Despite his depression, he received an offer to play basketball for a college in Minnesota.
“It was St. John’s,” Barnett said. “It said, ‘Dear, Dale, we would love for you to attend our college. However, we do not give any athletic scholarships, and we haven’t had a winning basketball season in 20 years, but we think you’ll fit right into the program.”
When a high school counselor mentioned the military academy as an alternative, Barnett thought he was too late to apply.
“She said, ‘No, you have been to Boys State and they recognize that,’” Barnett said.
He followed her advice, which led to a long career in the military, not to mention his current one-year post.
For the Sons of the American Legion.
“They got $639,000 for the Child Welfare Foundation,” Barnett said. “That’s what our family does. We stand up for these young people. We mentor our youth. We help our veterans in need.”
On the topic of helping veterans, Barnett said he would be testifying Wednesday, Feb. 24, in front of the Veteran Affairs Committee. He said he is concerned about accountability in the wake of $400,000 in taxpayer dollars that were spent on “relocation” of two Veterans Affairs officials.
Barnett called for the resignation of the individual who had approved those relocations and subsequent price tags.
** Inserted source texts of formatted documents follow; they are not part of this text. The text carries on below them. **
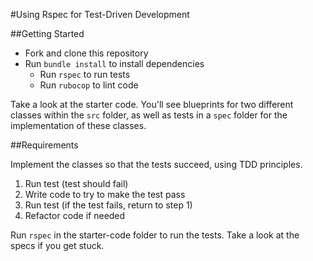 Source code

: #Using Rspec for Test-Driven Development

##Getting Started

* Fork and clone this repository
* Run `bundle install` to install dependencies
  * Run `rspec` to run tests
  * Run `rubocop` to lint code

Take a look at the starter code. You'll see blueprints for two different classes within the `src` folder, as well as tests in a `spec` folder for the implementation of these classes.

##Requirements

Implement the classes so that the tests succeed, using TDD principles.

1. Run test (test should fail)
2. Write code to try to make the test pass
3. Run test (if the test fails, return to step 1)
4. Refactor code if needed

Run `rspec` in the starter-code folder to run the tests. Take a look at the specs if you get stuck.
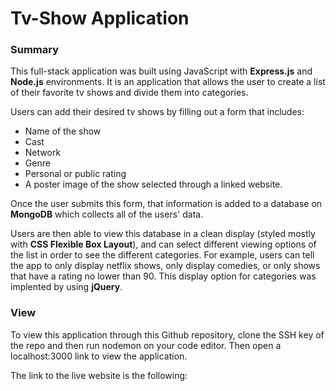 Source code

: # Tv-Show Application

### Summary
This full-stack application was built using JavaScript with **Express.js** and **Node.js** environments. It is an application that allows the user to create a list of their favorite tv shows and divide them into categories. 

Users can add their desired tv shows by filling out a form that includes: 

* Name of the show
* Cast 
* Network
* Genre
* Personal or public rating
* A poster image of the show selected through a linked website. 

Once the user submits this form, that information is added to a database on **MongoDB** which collects all of the users' data.

Users are then able to view this database in a clean display (styled mostly with **CSS Flexible Box Layout**), and can select different viewing options of the list in order to see the different categories. For example, users can tell the app to only display netflix shows, only display comedies, or only shows that have a rating no lower than 90. This display option for categories was implented by using **jQuery**.

### View

To view this application through this Github repository, clone the SSH key of the repo and then run nodemon on your code editor. Then open a localhost:3000 link to view the application.

The link to the live website is the following:

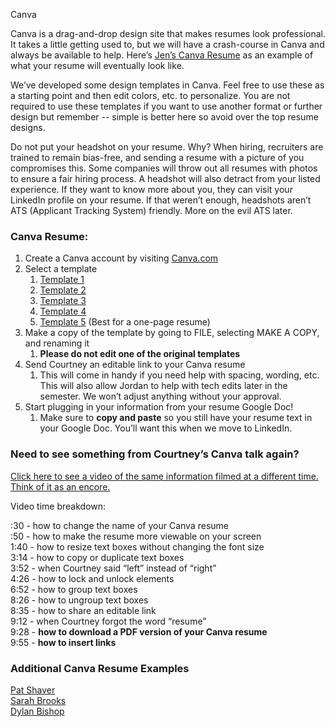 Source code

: Canva

Canva is a drag-and-drop design site that makes resumes look professional. It takes a little getting used to, but we will have a crash-course in Canva and always be available to help. Here’s [Jen’s Canva Resume](https://drive.google.com/file/d/1gEqKarUx9is0_Yawc-qwTZWvrLrk3BHh/view?usp=sharing) as an example of what your resume will eventually look like. 

We’ve developed some design templates in Canva. Feel free to use these as a starting point and then edit colors, etc. to personalize. You are not required to use these templates if you want to use another format or further design but remember -- simple is better here so avoid over the top resume designs. 

Do not put your headshot on your resume. Why? When hiring, recruiters are trained to remain bias-free, and sending a resume with a picture of you compromises this. Some companies will throw out all resumes with photos to ensure a fair hiring process. A headshot will also detract from your listed experience. If they want to know more about you, they can visit your LinkedIn profile on your resume. If that weren’t enough, headshots aren’t ATS (Applicant Tracking System) friendly. More on the evil ATS later. 

### Canva Resume: 

1. Create a Canva account by visiting [Canva.com](http://canva.com) 
2. Select a template
   1. [Template 1](https://www.canva.com/design/DAEUSMJyYTo/share/preview?token=g0qIuvb7OI6YGGZGPaSZgA&role=EDITOR&utm_content=DAEUSMJyYTo&utm_campaign=designshare&utm_medium=link&utm_source=sharebutton)[ ](https://www.canva.com/design/DAERoEeyhQw/share/preview?token=5JRcyOLqkJAlcKfzsaCSAA&role=EDITOR&utm_content=DAERoEeyhQw&utm_campaign=designshare&utm_medium=link&utm_source=sharebutton)
   2. [Template 2](https://www.canva.com/design/DAESqk0ANTI/share/preview?token=6Db_Tr7tkAnBtA17SAZpLQ&role=EDITOR&utm_content=DAESqk0ANTI&utm_campaign=designshare&utm_medium=link&utm_source=sharebutton)
   3. [Template 3](https://www.canva.com/design/DAERuhfk2zU/share/preview?token=bAshcZ6o5RGWT39Z-AN4Mw&role=EDITOR&utm_content=DAERuhfk2zU&utm_campaign=designshare&utm_medium=link&utm_source=sharebutton)
   4. [Template 4](https://www.canva.com/design/DAEVjv0Of_g/share/preview?token=ORR4aCbWHnhGAw9LDY1VgA&role=EDITOR&utm_content=DAEVjv0Of_g&utm_campaign=designshare&utm_medium=link&utm_source=sharebutton)
   5. [Template 5](https://www.canva.com/design/DAESSTooHxA/share/preview?token=XV1UL1RD2GSUS-bGmZzBQg&role=EDITOR&utm_content=DAESSTooHxA&utm_campaign=designshare&utm_medium=link&utm_source=sharebutton) (Best for a one-page resume) 
3. Make a copy of the template by going to FILE, selecting MAKE A COPY, and renaming it 
   1. **Please do not edit one of the original templates** 
4. Send Courtney an editable link to your Canva resume
   1. This will come in handy if you need help with spacing, wording, etc. This will also allow Jordan to help with tech edits later in the semester. We won’t adjust anything without your approval. 
5. Start plugging in your information from your resume Google Doc! 
   1. Make sure to **copy and paste** so you still have your resume text in your Google Doc. You’ll want this when we move to LinkedIn.

### Need to see something from Courtney’s Canva talk again?

[Click here to see a video of the same information filmed at a different time. Think of it as an encore. ](https://drive.google.com/file/d/1UplTXcF5jamuDr3_dt7qD7CR9CL-N_kb/view?usp=sharing)

Video time breakdown:

:30 - how to change the name of your Canva resume <br/>:50 - how to make the resume more viewable on your screen <br/>1:40 - how to resize text boxes without changing the font size <br/>3:14 - how to copy or duplicate text boxes <br/>3:52 - when Courtney said “left” instead of “right” <br/>4:26 - how to lock and unlock elements <br/>6:52 - how to group text boxes <br/>8:26 - how to ungroup text boxes<br/>8:35 - how to share an editable link <br/>9:12 - when Courtney forgot the word “resume” <br/>9:28 - **how to download a PDF version of your Canva resume**<br/>9:55 - **how to insert links** 

### Additional Canva Resume Examples

[Pat Shaver](https://drive.google.com/file/d/1H3TpLjoAAcKjryTtbOQgjmQNTvnMj5Du/view) <br/>[Sarah Brooks ](https://drive.google.com/file/d/1iNf3hLalEBsB_MZqsskxWhzLfhhJppvb/view) <br/>[Dylan Bishop ](https://drive.google.com/file/d/1hCYbJ7Tyrm7WsTiRrqbTF5otwEpqb88X/view)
Though it did not happen at first, once Congress voted unanimously to subpoena her to testify on the issue, she resigned.
“It wasn’t the first time she had done something we were concerned about,” Barnett said.
VA officials were demoted, but those demotions have since been set aside due to an irregularity in paperwork.
“We’re going to continue to fight the fight,” Barnett said. “I’m not sure we’re making progress, but I know one thing: We got their attention. They’re listening to us. It’s my solemn pledge: I will continue to fight for vets, I will continue to fight for taxpayers.”
Other topics Barnett will be testifying about include health care, meshing Department of Defense and VA records into the same system, and reporting issues.
“The VA is very interested in our reports because we try to be very, very fair and unbiased, but we try to make sure we say the truth and come up with recommendations to make it better for veterans,” Barnett said.
He also has a platform to talk about national security, and he has used the opportunity to meet with the president of Taiwan and key officials in South Korea and the Caribbean. He will also be visiting four European countries in June for the same purpose.
More than meeting dignitaries, though, Barnett enjoys getting to know veterans and seeing their sense of pride.
“I was just at a lunch meeting today and ran into a World War II veteran who had 70 years in the American Legion, and we talked about the value of membership,” Barnett said. “I met a gentleman in here just a little while ago who’s been in the organization for 65 years. There’s great loyalty and pride in this organization from our membership. It’s just an honor to be a part of it.”
Barnett expressed his appreciation to all the American Legion and American Legion Auxiliary members for being a part of the organization, and asked for their help.
“How do you help me? By being members and being advocates in your community,” Barnett said.
He said he is proud of the growth of the American Legion, with 52 of 55 departments hitting their membership goals.
While some doubt the future of the American Legion, Barnett said that doubt is misplaced.
“People say we’re a dying organization,” Barnett said. “It couldn’t be further from the truth. We’re a growing organization because our membership has value.”